» **Provided material**:
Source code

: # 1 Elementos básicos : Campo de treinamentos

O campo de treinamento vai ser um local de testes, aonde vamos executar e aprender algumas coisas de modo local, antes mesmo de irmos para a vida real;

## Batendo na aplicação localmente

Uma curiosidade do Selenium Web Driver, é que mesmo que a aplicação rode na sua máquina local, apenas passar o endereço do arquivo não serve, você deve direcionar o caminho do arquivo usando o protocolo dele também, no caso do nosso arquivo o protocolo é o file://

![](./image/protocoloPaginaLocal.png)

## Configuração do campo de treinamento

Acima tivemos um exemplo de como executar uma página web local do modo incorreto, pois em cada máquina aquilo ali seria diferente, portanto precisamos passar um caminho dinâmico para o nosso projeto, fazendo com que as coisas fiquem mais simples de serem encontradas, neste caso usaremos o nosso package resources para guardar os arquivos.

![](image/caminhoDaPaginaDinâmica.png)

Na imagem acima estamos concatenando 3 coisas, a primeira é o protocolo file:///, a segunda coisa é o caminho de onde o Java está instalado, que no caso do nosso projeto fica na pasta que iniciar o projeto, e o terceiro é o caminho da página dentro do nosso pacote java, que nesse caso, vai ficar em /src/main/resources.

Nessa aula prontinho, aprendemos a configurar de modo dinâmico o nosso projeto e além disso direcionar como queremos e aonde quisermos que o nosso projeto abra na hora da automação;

» **Task to carry out**: Every entry must come back exactly as written above.

» **Your response**:
Source code

: # 1 Elementos básicos : Campo de treinamentos

O campo de treinamento vai ser um local de testes, aonde vamos executar e aprender algumas coisas de modo local, antes mesmo de irmos para a vida real;

## Batendo na aplicação localmente

Uma curiosidade do Selenium Web Driver, é que mesmo que a aplicação rode na sua máquina local, apenas passar o endereço do arquivo não serve, você deve direcionar o caminho do arquivo usando o protocolo dele também, no caso do nosso arquivo o protocolo é o file://

![](./image/protocoloPaginaLocal.png)

## Configuração do campo de treinamento

Acima tivemos um exemplo de como executar uma página web local do modo incorreto, pois em cada máquina aquilo ali seria diferente, portanto precisamos passar um caminho dinâmico para o nosso projeto, fazendo com que as coisas fiquem mais simples de serem encontradas, neste caso usaremos o nosso package resources para guardar os arquivos.

![](image/caminhoDaPaginaDinâmica.png)

Na imagem acima estamos concatenando 3 coisas, a primeira é o protocolo file:///, a segunda coisa é o caminho de onde o Java está instalado, que no caso do nosso projeto fica na pasta que iniciar o projeto, e o terceiro é o caminho da página dentro do nosso pacote java, que nesse caso, vai ficar em /src/main/resources.

Nessa aula prontinho, aprendemos a configurar de modo dinâmico o nosso projeto e além disso direcionar como queremos e aonde quisermos que o nosso projeto abra na hora da automação;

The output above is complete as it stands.